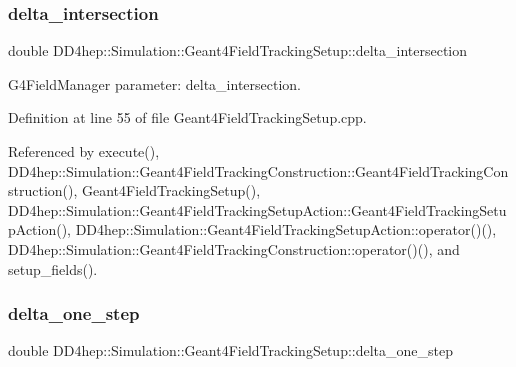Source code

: \hypertarget{struct_d_d4hep_1_1_simulation_1_1_geant4_field_tracking_setup_ad0e9178802e02034db7130dc778d1fc7}{}\label{struct_d_d4hep_1_1_simulation_1_1_geant4_field_tracking_setup_ad0e9178802e02034db7130dc778d1fc7} 
\subsubsection{\texorpdfstring{delta\+\_\+intersection}{delta\_intersection}}
{\footnotesize\ttfamily double D\+D4hep\+::\+Simulation\+::\+Geant4\+Field\+Tracking\+Setup\+::delta\+\_\+intersection\hspace{0.3cm}{\ttfamily [protected]}}



G4\+Field\+Manager parameter\+: delta\+\_\+intersection. 



Definition at line 55 of file Geant4\+Field\+Tracking\+Setup.\+cpp.



Referenced by execute(), D\+D4hep\+::\+Simulation\+::\+Geant4\+Field\+Tracking\+Construction\+::\+Geant4\+Field\+Tracking\+Construction(), Geant4\+Field\+Tracking\+Setup(), D\+D4hep\+::\+Simulation\+::\+Geant4\+Field\+Tracking\+Setup\+Action\+::\+Geant4\+Field\+Tracking\+Setup\+Action(), D\+D4hep\+::\+Simulation\+::\+Geant4\+Field\+Tracking\+Setup\+Action\+::operator()(), D\+D4hep\+::\+Simulation\+::\+Geant4\+Field\+Tracking\+Construction\+::operator()(), and setup\+\_\+fields().

\hypertarget{struct_d_d4hep_1_1_simulation_1_1_geant4_field_tracking_setup_a7cc063c19cc28d0226234c6cb5e9b10e}{}\label{struct_d_d4hep_1_1_simulation_1_1_geant4_field_tracking_setup_a7cc063c19cc28d0226234c6cb5e9b10e} 
\subsubsection{\texorpdfstring{delta\+\_\+one\+\_\+step}{delta\_one\_step}}
{\footnotesize\ttfamily double D\+D4hep\+::\+Simulation\+::\+Geant4\+Field\+Tracking\+Setup\+::delta\+\_\+one\+\_\+step\hspace{0.3cm}{\ttfamily [protected]}}



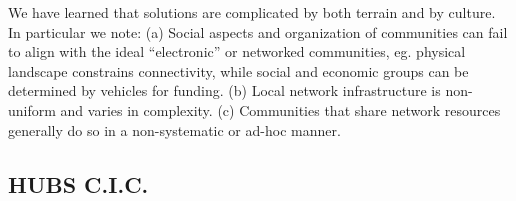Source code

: We have learned that solutions are complicated by both terrain and by culture.
In particular we note:
 (a) Social aspects and organization of communities can fail to align with the
  ideal ``electronic'' or networked communities, eg. physical landscape constrains
  connectivity, while social and economic groups can be determined by vehicles for funding.
(b) Local network infrastructure is non-uniform and varies in complexity.
(c) Communities that share network resources generally do so in a
  non-systematic or ad-hoc manner.



\subsection{HUBS C.I.C.}\label{subsec:hubs}

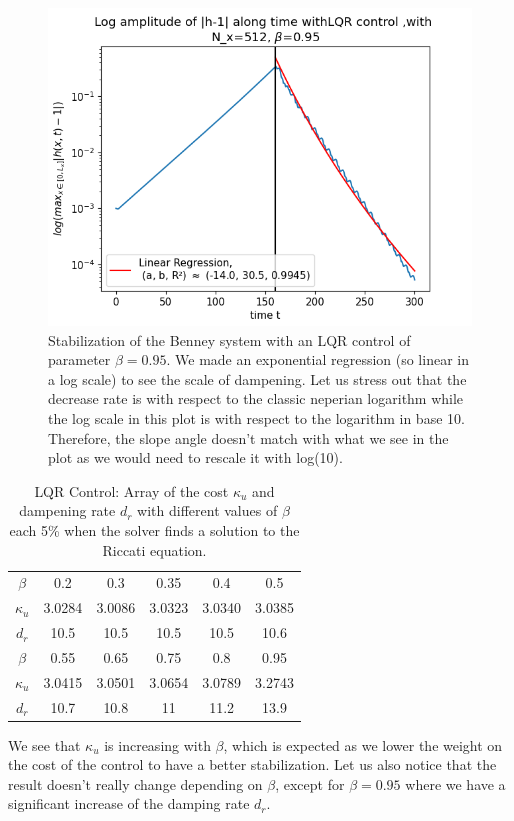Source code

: \documentclass[12pt]{article}
\begin{document}
\begin{figure}
    \centering
    \includegraphics[width=0.6\linewidth]{Control_experiments/LQR_beta_0.95.png}
    \caption{Stabilization of the Benney system with an LQR control of parameter $\beta=0.95$.
    We made an exponential regression (so linear in a log scale) to see the scale of dampening.
    Let us stress out that the decrease rate is with respect to the classic neperian logarithm
    while the log scale in this plot is with respect to the logarithm in base 10. Therefore,
    the slope angle doesn't match with what we see in the plot as we would need to rescale it with log(10). }
    \label{fig:LQR_beta_0.95}
\end{figure}
\vspace{0.5cm}


\begin{table}[ht]
    \caption{LQR Control: Array of the cost $\kappa_u$ and dampening rate $d_r$ with different values of $\beta$ each 5\%
    when the solver finds a solution to the Riccati equation.}
    \label{tab:LQR_cost_beta}
    \centering
        \begin{tabular}{ |c|c|c|c|c|c| }
        \hline
        $\beta$ & 0.2 & 0.3 & 0.35 & 0.4 & 0.5 \\
        $\kappa_u$ & 3.0284 & 3.0086 & 3.0323 & 3.0340 &3.0385 \\ 
        $d_r$ & 10.5 & 10.5 & 10.5 & 10.5 & 10.6\\
        \hline
        $\beta$ & 0.55 & 0.65 & 0.75 & 0.8 & 0.95 \\
        $\kappa_u$ & 3.0415 & 3.0501 & 3.0654 & 3.0789 &3.2743 \\ 
        $d_r$ & 10.7 & 10.8 & 11 & 11.2 & 13.9\\
        \hline
        \end{tabular}
\end{table}




We see that $\kappa_u$ is increasing with $\beta$, which is expected as we lower the weight
on the cost of the control to have a better stabilization. Let us also notice that the result
doesn't really change depending on $\beta$, except for $\beta = 0.95$ where we have a significant
increase of the damping rate $d_r$.\\
\end{document}
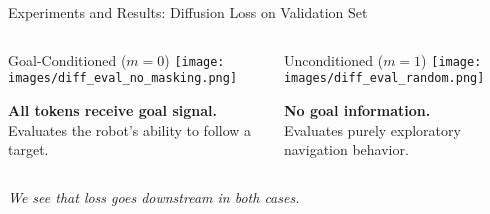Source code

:\documentclass{beamer}
\begin{document}
    \begin{frame}{Experiments and Results: Diffusion Loss on Validation Set}
        \begin{columns}
            \begin{column}{0.48\textwidth}
                \begin{block}{\centering Goal-Conditioned ($m = 0$)}
                    \centering
                    \texttt{[image: images/diff\_eval\_no\_masking.png]}
                    
                    \vspace{0.5em}
                    \tiny \textbf{All tokens receive goal signal.} \\
                    Evaluates the robot’s ability to follow a target.
                \end{block}
            \end{column}
            
            \begin{column}{0.48\textwidth}
                \begin{block}{\centering Unconditioned ($m = 1$)}
                    \centering
                    \texttt{[image: images/diff\_eval\_random.png]}
                    
                    \vspace{0.5em}
                    \tiny \textbf{No goal information.} \\
                    Evaluates purely exploratory navigation behavior.
                \end{block}
            \end{column}
        \end{columns}
        
        \vspace{0.7em}
        \centering
        \small \textit{We see that loss goes downstream in both cases.}
    \end{frame}
\end{document}
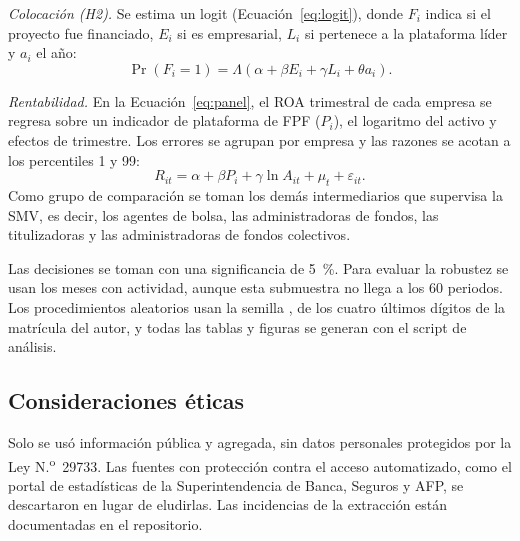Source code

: \textit{Colocación (H2).} Se estima un logit (Ecuación~\ref{eq:logit}), donde $F_i$ indica si el proyecto fue financiado, $E_i$ si es empresarial, $L_i$ si pertenece a la plataforma líder y $a_i$ el año:
\begin{equation}\label{eq:logit}
\Pr(F_i=1)=\Lambda(\alpha+\beta E_i+\gamma L_i+\theta a_i).
\end{equation}

\textit{Rentabilidad.} En la Ecuación~\ref{eq:panel}, el ROA trimestral de cada empresa se regresa sobre un indicador de plataforma de FPF ($P_i$), el logaritmo del activo y efectos de trimestre. Los errores se agrupan por empresa y las razones se acotan a los percentiles 1 y 99:
\begin{equation}\label{eq:panel}
R_{it}=\alpha+\beta P_i+\gamma\ln A_{it}+\mu_t+\varepsilon_{it}.
\end{equation}
Como grupo de comparación se toman los demás intermediarios que supervisa la SMV, es decir, los agentes de bolsa, las administradoras de fondos, las titulizadoras y las administradoras de fondos colectivos.

Las decisiones se toman con una significancia de 5~\%. Para evaluar la robustez se usan los  meses con actividad, aunque esta submuestra no llega a los 60 periodos. Los procedimientos aleatorios usan la semilla , de los cuatro últimos dígitos de la matrícula del autor, y todas las tablas y figuras se generan con el script de análisis.

\subsection{Consideraciones éticas}

Solo se usó información pública y agregada, sin datos personales protegidos por la Ley N.\textsuperscript{o}~29733. Las fuentes con protección contra el acceso automatizado, como el portal de estadísticas de la Superintendencia de Banca, Seguros y AFP, se descartaron en lugar de eludirlas. Las incidencias de la extracción están documentadas en el repositorio.
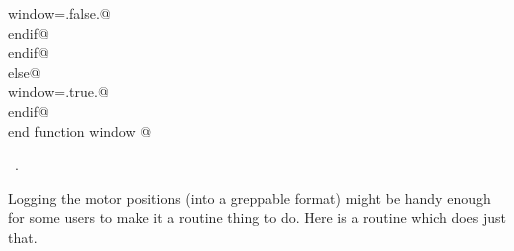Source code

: \documentclass[10pt,a4paper,notitlepage]{article}
\begin{document}
\begin{flushleft}
\begin{minipage}{\linewidth}
\begin{list}{}{}
\mbox{}\verb@            window=.false.@\\
\mbox{}\verb@          endif@\\
\mbox{}\verb@        endif@\\
\mbox{}\verb@      else@\\
\mbox{}\verb@        window=.true.@\\
\mbox{}\verb@      endif@\\
\mbox{}\verb@      end function window                                                  @{\NWsep}
\end{list}
\vspace{-1.5ex}
\footnotesize
\begin{list}{}{\setlength{\itemsep}{-\parsep}\setlength{\itemindent}{-\leftmargin}}
\item \NWtxtMacroRefIn\ .

\item{}
\end{list}
\end{minipage}\vspace{4ex}
\end{flushleft}
Logging the motor positions (into a greppable format) might be handy enough
for some users to make it a routine thing to do. Here is a routine which
does just that.
\end{document}

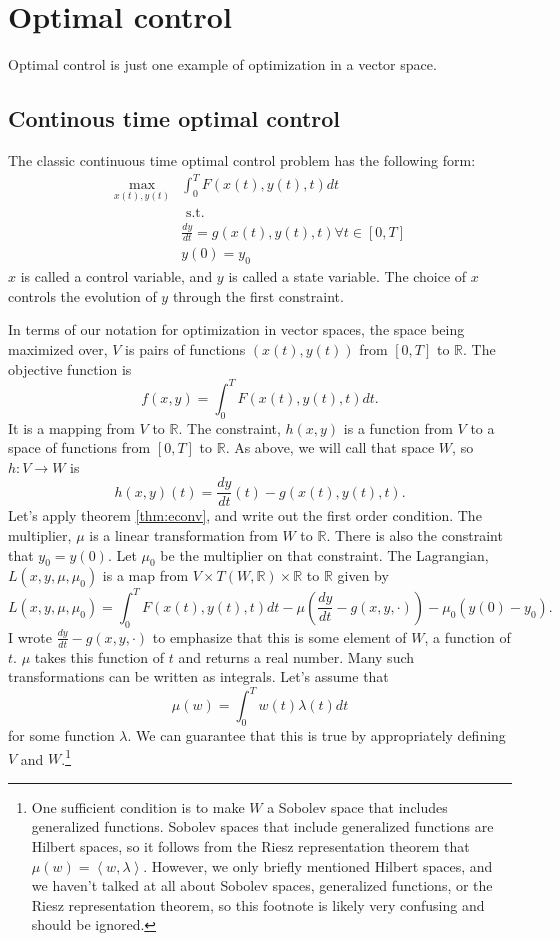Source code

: \documentclass[12pt,reqno]{amsart}
\theoremstyle{definition}
\def\R{\mathbb{R}}
\newcommand{\iprod}[2]{\left\langle {#1} , {#2} \right\rangle}
\renewcommand{\to}{{\rightarrow}}
\begin{document}
\section{Optimal control}


Optimal control is just one example of optimization in a vector
space. 

\subsection{Continous time optimal control}
The classic continuous time optimal control problem has the
following form: 
\begin{align*}
  \max_{x(t),y(t)} & \int_0^T F(x(t),y(t),t) dt \\
  & \text{ s.t.} \\
  & \frac{d y}{dt} = g(x(t),y(t),t) \forall t \in [0,T] \\ 
  & y(0) = y_0
\end{align*}
$x$ is called a control variable, and $y$ is called a state
variable. The choice of $x$ controls the evolution of $y$ through the
first constraint.

In terms of our notation for optimization in vector spaces, the space
being maximized over, $V$ is pairs of functions $(x(t),y(t))$ from
$[0,T]$ to $\R$. The objective function is 
\[ f(x,y) = \int_0^T F(x(t),y(t),t) dt. \]
It is a mapping from $V$ to $\R$. The constraint, $h(x,y)$ is a
function from $V$ to a space of functions from $[0,T]$ to $\R$. As
above, we will call that space $W$, so $h:V \to W$ is 
\[ h(x,y)(t) = \frac{dy}{dt}(t) - g(x(t),y(t),t). \]
Let's apply theorem \ref{thm:econv}, and write out the first order
condition. The multiplier, $\mu$ is a linear transformation from $W$
to $\R$. There is also the constraint that $y_0 = y(0)$. Let $\mu_0$
be the multiplier on that constraint.
The Lagrangian, $L(x,y,\mu,\mu_0)$ is a map from $V \times T(W,\R)
\times \R$
to $\R$ given by
\[ L(x,y,\mu,\mu_0) = \int_0^T F(x(t),y(t),t) dt  -
\mu\left(\frac{dy}{dt} - g(x,y,\cdot) \right) - \mu_0(y(0) - y_0). \]
I wrote $\frac{dy}{dt} - g(x,y,\cdot)$ to emphasize that this is some
element of $W$, a function of $t$. $\mu$ takes this function of $t$
and returns a real number. Many such transformations can be written as
integrals. Let's assume that
\[ \mu(w) = \int_{0}^T w(t) \lambda(t) dt \]
for some function $\lambda$.  We can guarantee that this is true by
appropriately defining $V$ and $W$.\footnote{One sufficient condition
  is to make $W$ a Sobolev space that includes generalized
  functions. Sobolev 
  spaces that include generalized functions are Hilbert spaces, so it
  follows from the Riesz representation theorem that $\mu(w) =
  \iprod{w}{\lambda}$. However, we only briefly mentioned Hilbert
  spaces, and we haven't talked at all about Sobolev spaces,
  generalized functions, or the Riesz representation theorem, so this
  footnote is likely very confusing and should be ignored.}
\end{document}
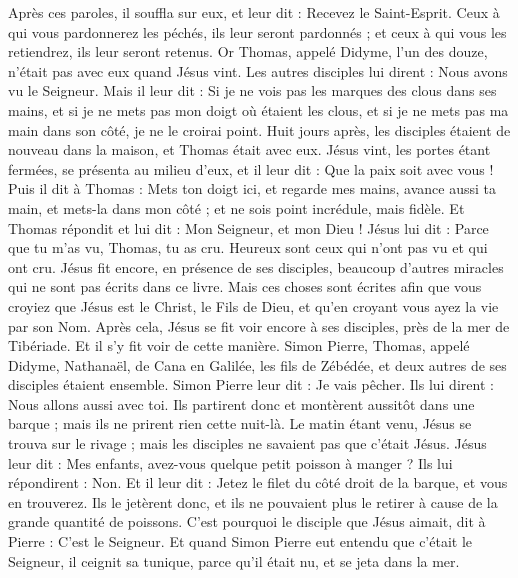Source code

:\begin{multicols}{2}
Après ces paroles, il souffla sur eux, et leur dit : Recevez le Saint-Esprit.
Ceux à qui vous pardonnerez les péchés, ils leur seront pardonnés ; et ceux à qui vous les retiendrez, ils leur seront retenus.
Or Thomas, appelé Didyme, l'un des douze, n'était pas avec eux quand Jésus vint.
Les autres disciples lui dirent : Nous avons vu le Seigneur. Mais il leur dit : Si je ne vois pas les marques des clous dans ses mains, et si je ne mets pas mon doigt où étaient les clous, et si je ne mets pas ma main dans son côté, je ne le croirai point.
Huit jours après, les disciples étaient de nouveau dans la maison, et Thomas était avec eux. Jésus vint, les portes étant fermées, se présenta au milieu d'eux, et il leur dit : Que la paix soit avec vous !
Puis il dit à Thomas : Mets ton doigt ici, et regarde mes mains, avance aussi ta main, et mets-la dans mon côté ; et ne sois point incrédule, mais fidèle.
Et Thomas répondit et lui dit : Mon Seigneur, et mon Dieu !
Jésus lui dit : Parce que tu m'as vu, Thomas, tu as cru. Heureux sont ceux qui n'ont pas vu et qui ont cru.
Jésus fit encore, en présence de ses disciples, beaucoup d'autres miracles qui ne sont pas écrits dans ce livre.
Mais ces choses sont écrites afin que vous croyiez que Jésus est le Christ, le Fils de Dieu, et qu'en croyant vous ayez la vie par son Nom.
\VerseOne{}Après cela, Jésus se fit voir encore à ses disciples, près de la mer de Tibériade. Et il s'y fit voir de cette manière.
Simon Pierre, Thomas, appelé Didyme, Nathanaël, de Cana en Galilée, les fils de Zébédée, et deux autres de ses disciples étaient ensemble.
Simon Pierre leur dit : Je vais pêcher. Ils lui dirent : Nous allons aussi avec toi. Ils partirent donc et montèrent aussitôt dans une barque ; mais ils ne prirent rien cette nuit-là.
Le matin étant venu, Jésus se trouva sur le rivage ; mais les disciples ne savaient pas que c'était Jésus.
Jésus leur dit : Mes enfants, avez-vous quelque petit poisson à manger ? Ils lui répondirent : Non.
Et il leur dit : Jetez le filet du côté droit de la barque, et vous en trouverez. Ils le jetèrent donc, et ils ne pouvaient plus le retirer à cause de la grande quantité de poissons.
C'est pourquoi le disciple que Jésus aimait, dit à Pierre : C'est le Seigneur. Et quand Simon Pierre eut entendu que c'était le Seigneur, il ceignit sa tunique, parce qu'il était nu, et se jeta dans la mer.

\end{multicols}
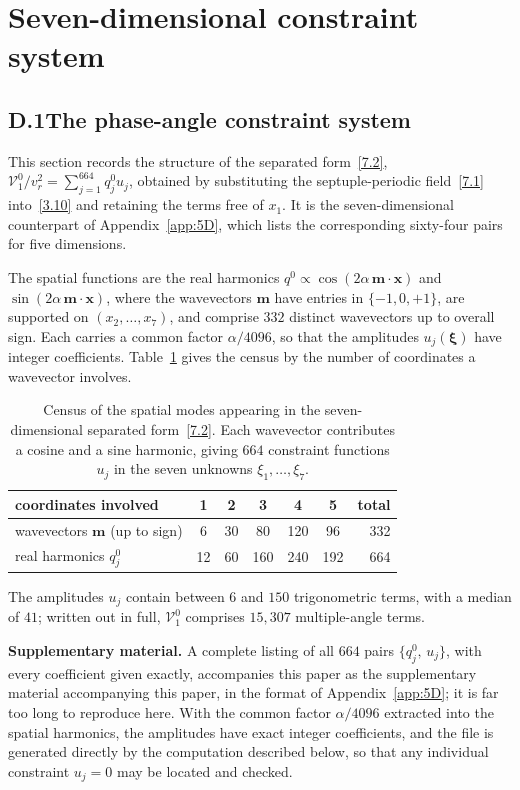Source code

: \documentclass[11pt]{jfm}
\numberwithin{equation}{section}
\begin{document}
\section{Seven-dimensional constraint system}
\label{app:7D}
\subsection*{D.1\quad The phase-angle constraint system}
This section records the structure of the separated form~\eqref{7.2},
$\mathcal{V}_1^0/v_r^2 = \sum_{j=1}^{664} q_j^0 u_j$, obtained by substituting the septuple-periodic
field~\eqref{7.1} into~\eqref{3.10} and retaining the terms free of $x_1$. It is the
seven-dimensional counterpart of Appendix~\ref{app:5D}, which lists the corresponding
sixty-four pairs for five dimensions.

The spatial functions are the real harmonics
$q^0 \propto \cos(2\alpha\,\boldsymbol{m}\cdot\boldsymbol{x})$ and
$\sin(2\alpha\,\boldsymbol{m}\cdot\boldsymbol{x})$, where the wavevectors $\boldsymbol{m}$ have
entries in $\{-1,0,+1\}$, are supported on $(x_2,\dots,x_7)$, and comprise $332$ distinct wavevectors up to overall sign. Each carries a common factor $\alpha/4096$, so that the amplitudes $u_j(\boldsymbol{\xi})$
have integer coefficients. Table~\ref{tab:7Dmodes} gives the census by the number of coordinates
a wavevector involves.

\begin{table}
\centering
\begin{tabular}{lcccccr}
\hline
coordinates involved & 1 & 2 & 3 & 4 & 5 & total\\
\hline
wavevectors $\boldsymbol{m}$ (up to sign) & 6 & 30 & 80 & 120 & 96 & 332\\
real harmonics $q_j^0$ & 12 & 60 & 160 & 240 & 192 & 664\\
\hline
\end{tabular}
\caption{Census of the spatial modes appearing in the seven-dimensional separated
form~\eqref{7.2}. Each wavevector contributes a cosine and a sine harmonic, giving $664$
constraint functions $u_j$ in the seven unknowns $\xi_1,\dots,\xi_7$.}
\label{tab:7Dmodes}
\end{table}

The amplitudes $u_j$ contain between $6$ and $150$ trigonometric terms, with a median of $41$; written out in full, $\mathcal{V}_1^0$ comprises $15{,}307$ multiple-angle terms.

\medskip
\noindent\textbf{Supplementary material.} A complete listing of all $664$ pairs
$\{q_j^0,\,u_j\}$, with every coefficient given exactly, accompanies this paper as the
supplementary material accompanying this paper, in the format of Appendix~\ref{app:5D}; it is far
too long to reproduce here. With the common factor $\alpha/4096$ extracted into the spatial harmonics, the amplitudes have exact integer coefficients, and the file is generated directly by the computation described below, so that any individual constraint $u_j=0$ may be located and checked.
\end{document}
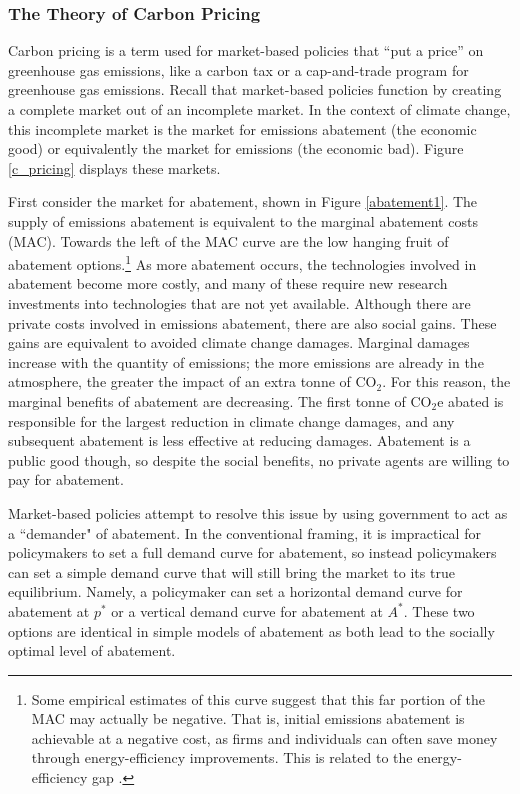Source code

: \subsubsection{The Theory of Carbon Pricing}

Carbon pricing is a term used for market-based policies that ``put a price'' on greenhouse gas emissions, like a carbon tax or a cap-and-trade program for greenhouse gas emissions. Recall that market-based policies function by creating a complete market out of an incomplete market. In the context of climate change, this incomplete market is the market for emissions abatement (the economic good) or equivalently the market for emissions (the economic bad). Figure \ref{c_pricing} displays these markets. 

First consider the market for abatement, shown in Figure \ref{abatement1}. The supply of emissions abatement is equivalent to the marginal abatement costs (MAC). Towards the left of the MAC curve are the low hanging fruit of abatement options.\footnote{Some empirical estimates of this curve suggest that this far portion of the MAC may actually be negative. That is, initial emissions abatement is achievable at a negative cost, as firms and individuals can often save money through energy-efficiency improvements. This is related to the energy-efficiency gap \citep[see][]{allcott2012there, gerarden2017assessing}.} As more abatement occurs, the technologies involved in abatement become more costly, and many of these require new research investments into technologies that are not yet available. Although there are private costs involved in emissions abatement, there are also social gains. These gains are equivalent to avoided climate change damages. Marginal damages increase with the quantity of emissions; the more emissions are already in the atmosphere, the greater the impact of an extra tonne of CO$_2$. For this reason, the marginal benefits of abatement are decreasing. The first tonne of CO$_2$e abated is responsible for the largest reduction in climate change damages, and any subsequent abatement is less effective at reducing damages. Abatement is a public good though, so despite the social benefits, no private agents are willing to pay for abatement. 

Market-based policies attempt to resolve this issue by using government to act as a ``demander" of abatement. In the conventional framing, it is impractical for policymakers to set a full demand curve for abatement, so instead policymakers can set a simple demand curve that will still bring the market to its true equilibrium. Namely, a policymaker can set a horizontal demand curve for abatement at $p^*$ or a vertical demand curve for abatement at $A^*$. These two options are identical in simple models of abatement as both lead to the socially optimal level of abatement.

■ ■ ■

▸ Your assignment
Tell how many lines above include "Carbon", and add no other text.

▸ Solution
2